==== Records provided ====

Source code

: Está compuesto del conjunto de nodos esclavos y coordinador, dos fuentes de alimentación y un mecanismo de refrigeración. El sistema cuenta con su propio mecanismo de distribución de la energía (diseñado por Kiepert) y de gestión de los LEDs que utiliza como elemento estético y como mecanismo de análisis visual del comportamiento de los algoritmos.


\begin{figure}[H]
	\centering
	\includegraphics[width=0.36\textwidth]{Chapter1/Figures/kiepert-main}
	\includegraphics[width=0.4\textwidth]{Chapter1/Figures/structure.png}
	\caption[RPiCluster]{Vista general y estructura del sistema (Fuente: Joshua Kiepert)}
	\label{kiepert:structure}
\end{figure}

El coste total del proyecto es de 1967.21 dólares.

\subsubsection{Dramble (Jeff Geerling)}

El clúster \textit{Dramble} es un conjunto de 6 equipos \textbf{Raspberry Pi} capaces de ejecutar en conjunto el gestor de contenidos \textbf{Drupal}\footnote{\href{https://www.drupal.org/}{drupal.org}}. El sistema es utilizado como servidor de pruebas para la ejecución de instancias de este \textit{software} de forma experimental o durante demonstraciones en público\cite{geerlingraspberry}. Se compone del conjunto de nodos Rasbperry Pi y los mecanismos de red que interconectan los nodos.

====

Give only the number of lines in the records that contain the string "textwidth".

2